### Task statement
The answer must consist of each line below that contains the string "with".

=== Provided records ===

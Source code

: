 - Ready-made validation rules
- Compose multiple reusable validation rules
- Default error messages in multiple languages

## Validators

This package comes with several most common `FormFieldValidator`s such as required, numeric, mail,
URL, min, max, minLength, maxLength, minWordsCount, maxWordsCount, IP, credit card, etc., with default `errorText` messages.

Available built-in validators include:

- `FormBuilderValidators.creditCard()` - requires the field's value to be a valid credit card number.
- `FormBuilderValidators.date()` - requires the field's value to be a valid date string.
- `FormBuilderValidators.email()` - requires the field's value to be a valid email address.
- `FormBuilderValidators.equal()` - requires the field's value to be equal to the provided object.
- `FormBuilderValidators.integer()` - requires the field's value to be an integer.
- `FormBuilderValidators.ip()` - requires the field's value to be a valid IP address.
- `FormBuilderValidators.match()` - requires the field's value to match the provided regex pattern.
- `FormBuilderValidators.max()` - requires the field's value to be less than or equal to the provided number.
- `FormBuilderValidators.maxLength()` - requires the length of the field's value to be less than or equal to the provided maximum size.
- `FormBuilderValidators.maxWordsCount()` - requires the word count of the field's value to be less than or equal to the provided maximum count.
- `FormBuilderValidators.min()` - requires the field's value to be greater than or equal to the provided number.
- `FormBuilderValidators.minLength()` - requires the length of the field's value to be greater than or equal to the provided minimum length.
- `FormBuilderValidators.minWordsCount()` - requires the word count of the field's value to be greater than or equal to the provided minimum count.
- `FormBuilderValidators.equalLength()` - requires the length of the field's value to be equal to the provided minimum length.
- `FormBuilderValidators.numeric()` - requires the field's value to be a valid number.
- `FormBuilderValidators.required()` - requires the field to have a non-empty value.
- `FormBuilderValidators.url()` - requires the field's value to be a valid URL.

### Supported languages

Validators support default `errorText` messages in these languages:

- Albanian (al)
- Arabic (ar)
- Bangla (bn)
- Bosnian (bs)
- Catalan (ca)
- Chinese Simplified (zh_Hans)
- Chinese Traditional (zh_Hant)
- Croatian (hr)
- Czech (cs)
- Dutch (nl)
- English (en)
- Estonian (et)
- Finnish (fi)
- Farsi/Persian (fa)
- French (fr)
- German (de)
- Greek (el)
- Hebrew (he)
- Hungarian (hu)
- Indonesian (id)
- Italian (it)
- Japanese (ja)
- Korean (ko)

===

### Answer box
This package comes with several most common `FormFieldValidator`s such as required, numeric, mail,
URL, min, max, minLength, maxLength, minWordsCount, maxWordsCount, IP, credit card, etc., with default `errorText` messages.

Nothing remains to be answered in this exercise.